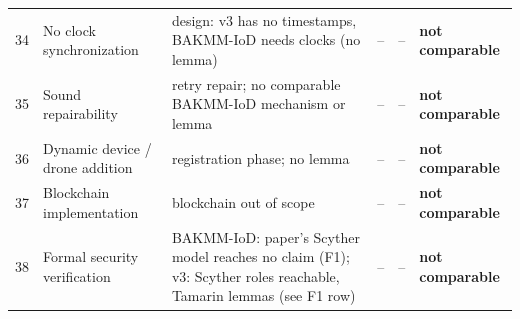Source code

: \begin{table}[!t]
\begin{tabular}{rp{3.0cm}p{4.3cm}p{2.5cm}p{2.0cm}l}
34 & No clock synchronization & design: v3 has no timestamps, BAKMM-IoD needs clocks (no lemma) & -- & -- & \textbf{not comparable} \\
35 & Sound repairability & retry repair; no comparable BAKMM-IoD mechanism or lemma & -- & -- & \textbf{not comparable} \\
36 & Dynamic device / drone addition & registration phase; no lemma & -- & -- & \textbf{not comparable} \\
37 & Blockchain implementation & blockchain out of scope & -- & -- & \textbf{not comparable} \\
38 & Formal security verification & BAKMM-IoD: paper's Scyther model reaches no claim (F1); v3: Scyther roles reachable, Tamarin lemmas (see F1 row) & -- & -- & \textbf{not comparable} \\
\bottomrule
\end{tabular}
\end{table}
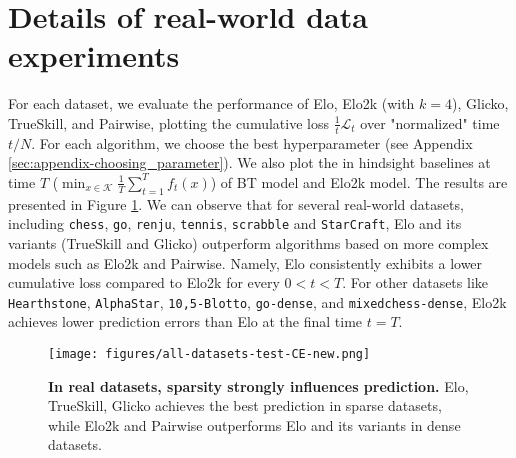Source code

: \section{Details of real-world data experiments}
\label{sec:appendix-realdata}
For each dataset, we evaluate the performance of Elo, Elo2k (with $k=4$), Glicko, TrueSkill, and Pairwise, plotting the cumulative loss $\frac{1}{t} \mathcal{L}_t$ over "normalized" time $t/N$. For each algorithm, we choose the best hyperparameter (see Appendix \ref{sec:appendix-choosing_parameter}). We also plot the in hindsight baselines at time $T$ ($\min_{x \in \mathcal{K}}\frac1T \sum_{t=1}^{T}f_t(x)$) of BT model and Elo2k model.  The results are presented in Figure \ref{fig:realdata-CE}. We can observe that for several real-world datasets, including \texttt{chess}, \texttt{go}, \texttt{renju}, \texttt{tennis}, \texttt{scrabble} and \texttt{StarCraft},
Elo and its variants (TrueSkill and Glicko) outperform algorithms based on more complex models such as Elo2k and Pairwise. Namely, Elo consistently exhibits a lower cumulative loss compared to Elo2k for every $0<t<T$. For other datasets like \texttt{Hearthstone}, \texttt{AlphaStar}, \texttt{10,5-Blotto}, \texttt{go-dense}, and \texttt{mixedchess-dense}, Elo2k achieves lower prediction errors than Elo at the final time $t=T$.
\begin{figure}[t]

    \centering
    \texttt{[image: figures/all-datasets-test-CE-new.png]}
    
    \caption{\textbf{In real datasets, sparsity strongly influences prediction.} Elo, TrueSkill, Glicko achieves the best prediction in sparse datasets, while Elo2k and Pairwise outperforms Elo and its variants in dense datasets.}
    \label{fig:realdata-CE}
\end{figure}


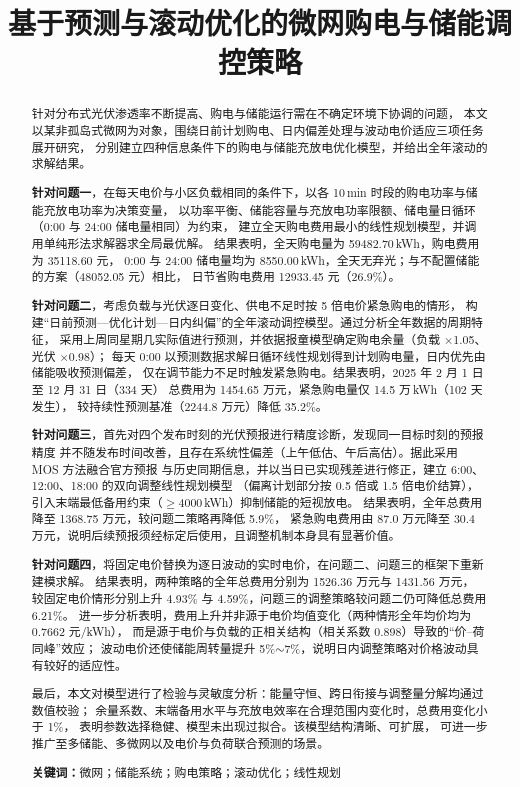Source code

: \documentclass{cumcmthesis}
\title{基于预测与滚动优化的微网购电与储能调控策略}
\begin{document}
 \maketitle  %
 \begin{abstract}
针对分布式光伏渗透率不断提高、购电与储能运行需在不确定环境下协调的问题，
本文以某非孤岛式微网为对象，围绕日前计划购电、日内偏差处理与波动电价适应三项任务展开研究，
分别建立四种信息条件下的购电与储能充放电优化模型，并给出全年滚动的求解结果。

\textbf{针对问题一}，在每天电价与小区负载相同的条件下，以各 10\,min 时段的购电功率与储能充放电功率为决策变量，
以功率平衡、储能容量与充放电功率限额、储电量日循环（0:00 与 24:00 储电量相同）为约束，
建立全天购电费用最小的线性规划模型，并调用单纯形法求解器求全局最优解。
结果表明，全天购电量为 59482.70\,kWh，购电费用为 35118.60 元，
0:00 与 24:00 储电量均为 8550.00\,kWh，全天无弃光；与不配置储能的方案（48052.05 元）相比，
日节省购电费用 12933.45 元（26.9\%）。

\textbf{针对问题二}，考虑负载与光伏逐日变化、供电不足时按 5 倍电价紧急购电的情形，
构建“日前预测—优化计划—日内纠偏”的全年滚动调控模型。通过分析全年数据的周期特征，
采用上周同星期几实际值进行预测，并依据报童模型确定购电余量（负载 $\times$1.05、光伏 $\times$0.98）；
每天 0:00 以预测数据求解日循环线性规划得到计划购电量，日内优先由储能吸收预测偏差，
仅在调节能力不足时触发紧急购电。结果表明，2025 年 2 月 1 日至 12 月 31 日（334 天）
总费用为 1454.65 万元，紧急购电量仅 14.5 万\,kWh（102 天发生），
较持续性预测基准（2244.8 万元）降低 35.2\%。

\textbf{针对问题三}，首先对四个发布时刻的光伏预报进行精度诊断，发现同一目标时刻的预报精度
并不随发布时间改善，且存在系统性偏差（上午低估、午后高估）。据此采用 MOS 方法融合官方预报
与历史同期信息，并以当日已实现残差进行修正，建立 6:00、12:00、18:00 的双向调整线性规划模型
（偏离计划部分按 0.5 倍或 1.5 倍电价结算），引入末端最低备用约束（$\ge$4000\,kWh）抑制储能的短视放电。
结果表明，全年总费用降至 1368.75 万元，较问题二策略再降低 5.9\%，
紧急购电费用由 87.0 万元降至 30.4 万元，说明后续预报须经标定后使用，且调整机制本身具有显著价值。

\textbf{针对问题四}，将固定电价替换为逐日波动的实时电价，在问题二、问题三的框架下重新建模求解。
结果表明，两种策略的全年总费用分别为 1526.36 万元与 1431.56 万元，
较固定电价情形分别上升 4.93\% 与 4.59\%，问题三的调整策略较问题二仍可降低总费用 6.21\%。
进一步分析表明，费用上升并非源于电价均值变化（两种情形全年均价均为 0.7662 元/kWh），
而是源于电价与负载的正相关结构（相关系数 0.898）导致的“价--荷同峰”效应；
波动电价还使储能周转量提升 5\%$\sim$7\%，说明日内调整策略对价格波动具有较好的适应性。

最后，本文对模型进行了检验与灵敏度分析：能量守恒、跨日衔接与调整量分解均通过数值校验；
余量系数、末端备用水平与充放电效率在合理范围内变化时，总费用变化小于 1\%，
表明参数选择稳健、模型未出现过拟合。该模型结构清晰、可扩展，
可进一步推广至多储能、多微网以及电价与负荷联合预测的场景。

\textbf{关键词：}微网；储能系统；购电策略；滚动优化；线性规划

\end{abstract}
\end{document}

» **Task to complete**:
Look through the records for the string "dense". Copy every line that has it.

» **Response to the task**:
Elo and its variants (TrueSkill and Glicko) outperform algorithms based on more complex models such as Elo2k and Pairwise. Namely, Elo consistently exhibits a lower cumulative loss compared to Elo2k for every $0<t<T$. For other datasets like \texttt{Hearthstone}, \texttt{AlphaStar}, \texttt{10,5-Blotto}, \texttt{go-dense}, and \texttt{mixedchess-dense}, Elo2k achieves lower prediction errors than Elo at the final time $t=T$.
    \caption{\textbf{In real datasets, sparsity strongly influences prediction.} Elo, TrueSkill, Glicko achieves the best prediction in sparse datasets, while Elo2k and Pairwise outperforms Elo and its variants in dense datasets.}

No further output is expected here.